What I want to do now is incorporate this pre=trained model to a new model which can use this given model and respective weights as input. Then fit on a new dataset and predict once again. The following code for the new top model is:
UPDATED CODE
'Load Pretrained Model'
loaded_model = keras.models.load_model('pretrained_model')
#Freeze all model layer weights
loaded_model.trainable = False
input1 = np.expand_dims(x_train['input1'],1)
input2 = np.expand_dims(x_train['input2'], 1)
input3 = x_train['input3']
#Redefine Input Layers for ANN
input1 = Input(shape = (input1.shape[1],), name = "input1")

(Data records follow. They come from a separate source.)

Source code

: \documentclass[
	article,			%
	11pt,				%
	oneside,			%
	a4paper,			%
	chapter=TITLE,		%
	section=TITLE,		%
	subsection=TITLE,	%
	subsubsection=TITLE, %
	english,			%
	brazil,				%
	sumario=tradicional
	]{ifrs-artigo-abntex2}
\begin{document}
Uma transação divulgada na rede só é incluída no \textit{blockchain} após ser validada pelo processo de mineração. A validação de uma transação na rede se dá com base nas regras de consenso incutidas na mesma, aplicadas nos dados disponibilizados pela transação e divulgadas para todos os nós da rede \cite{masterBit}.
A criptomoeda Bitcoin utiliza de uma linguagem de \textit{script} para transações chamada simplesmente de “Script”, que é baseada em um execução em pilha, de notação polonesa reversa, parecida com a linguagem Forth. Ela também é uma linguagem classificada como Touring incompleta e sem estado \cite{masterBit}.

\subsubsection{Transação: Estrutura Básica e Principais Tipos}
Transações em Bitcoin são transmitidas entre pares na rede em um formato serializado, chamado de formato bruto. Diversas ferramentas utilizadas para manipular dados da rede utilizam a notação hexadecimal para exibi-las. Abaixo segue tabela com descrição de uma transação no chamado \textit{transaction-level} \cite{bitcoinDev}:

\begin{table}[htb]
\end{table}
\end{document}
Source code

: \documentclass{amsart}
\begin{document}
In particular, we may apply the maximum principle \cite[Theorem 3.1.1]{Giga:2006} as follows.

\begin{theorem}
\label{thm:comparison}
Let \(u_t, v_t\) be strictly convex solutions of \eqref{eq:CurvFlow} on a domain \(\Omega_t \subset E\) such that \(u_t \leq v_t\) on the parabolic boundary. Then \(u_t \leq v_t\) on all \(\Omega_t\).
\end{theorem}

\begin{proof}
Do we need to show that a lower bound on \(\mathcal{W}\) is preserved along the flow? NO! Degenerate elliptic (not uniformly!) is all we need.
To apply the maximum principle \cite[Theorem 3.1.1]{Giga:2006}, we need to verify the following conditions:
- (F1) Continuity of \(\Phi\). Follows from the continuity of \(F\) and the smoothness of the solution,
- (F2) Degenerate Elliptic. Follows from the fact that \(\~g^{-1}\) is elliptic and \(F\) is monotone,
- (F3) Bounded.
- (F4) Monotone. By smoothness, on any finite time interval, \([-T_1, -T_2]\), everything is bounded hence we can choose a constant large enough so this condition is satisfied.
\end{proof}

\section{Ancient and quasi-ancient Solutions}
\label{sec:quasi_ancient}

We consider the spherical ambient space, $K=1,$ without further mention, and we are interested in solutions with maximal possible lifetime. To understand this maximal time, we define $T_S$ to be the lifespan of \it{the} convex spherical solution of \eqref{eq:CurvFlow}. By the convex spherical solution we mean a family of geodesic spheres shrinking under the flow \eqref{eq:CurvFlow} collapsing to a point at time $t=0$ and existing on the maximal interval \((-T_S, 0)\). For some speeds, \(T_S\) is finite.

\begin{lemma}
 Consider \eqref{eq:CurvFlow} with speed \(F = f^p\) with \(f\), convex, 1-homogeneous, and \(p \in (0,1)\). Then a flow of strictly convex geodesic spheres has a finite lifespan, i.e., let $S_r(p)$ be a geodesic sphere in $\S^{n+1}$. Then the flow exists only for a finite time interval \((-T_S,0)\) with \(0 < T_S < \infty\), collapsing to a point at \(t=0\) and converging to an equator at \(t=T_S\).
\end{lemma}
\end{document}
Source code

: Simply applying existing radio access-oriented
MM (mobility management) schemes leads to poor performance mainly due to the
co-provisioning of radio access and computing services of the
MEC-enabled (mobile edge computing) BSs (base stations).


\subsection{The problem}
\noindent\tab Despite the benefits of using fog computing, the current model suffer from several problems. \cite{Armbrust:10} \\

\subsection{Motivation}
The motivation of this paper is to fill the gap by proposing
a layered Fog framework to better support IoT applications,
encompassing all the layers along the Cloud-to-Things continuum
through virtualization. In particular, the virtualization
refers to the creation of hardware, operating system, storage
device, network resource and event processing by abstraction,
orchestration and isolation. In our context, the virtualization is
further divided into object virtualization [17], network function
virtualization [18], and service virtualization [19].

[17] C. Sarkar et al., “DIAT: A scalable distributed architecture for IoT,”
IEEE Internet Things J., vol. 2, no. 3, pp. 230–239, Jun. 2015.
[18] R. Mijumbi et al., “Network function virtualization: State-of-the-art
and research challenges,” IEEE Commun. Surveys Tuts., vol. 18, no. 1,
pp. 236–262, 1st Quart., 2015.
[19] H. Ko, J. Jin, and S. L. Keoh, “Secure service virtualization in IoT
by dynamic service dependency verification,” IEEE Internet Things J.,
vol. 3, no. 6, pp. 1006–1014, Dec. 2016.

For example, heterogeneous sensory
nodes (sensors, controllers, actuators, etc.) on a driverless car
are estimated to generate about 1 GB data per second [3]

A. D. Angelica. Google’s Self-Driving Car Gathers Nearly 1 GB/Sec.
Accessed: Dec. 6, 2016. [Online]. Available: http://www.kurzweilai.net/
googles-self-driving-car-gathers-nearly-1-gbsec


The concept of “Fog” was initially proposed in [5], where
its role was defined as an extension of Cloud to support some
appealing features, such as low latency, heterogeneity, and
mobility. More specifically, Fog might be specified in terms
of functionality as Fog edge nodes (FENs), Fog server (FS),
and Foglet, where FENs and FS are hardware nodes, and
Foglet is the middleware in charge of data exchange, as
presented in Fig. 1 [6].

input2 = Input(shape = (input2.shape[1],), name = "input2")
input3 = Input(shape = (input3.shape[1],), name = "input2")
base_inputs = [input1, input2, input3]
x = loaded_model(base_inputs, training = False)
x = Dense(64, activation = "relu", kernel_regularizer=regularizers.l2(0.01))(x)
output = Dense(1, activation = "sigmoid")(x)
top_model = Model(inputs = base_inputs, outputs = output)
# Compile the Model
top_model.compile(loss='mse', optimizer = Adam(lr = 0.0001), metrics = ['mse'])
This is not working correctly and I'm not sure on how to get this up and running. I'm struggling a bit to get this and come across this error quite often:
AttributeError: 'Dense' object has no attribute 'shape'
Any thoughts?
Could you please try to use the initialize the inputs using the keras layers and try?
You have initialized the input shapes using Numpy.
But, If I am right unfortunately the dense layer which you have imported from keras does not support this ('Dense' object has no attribute 'op').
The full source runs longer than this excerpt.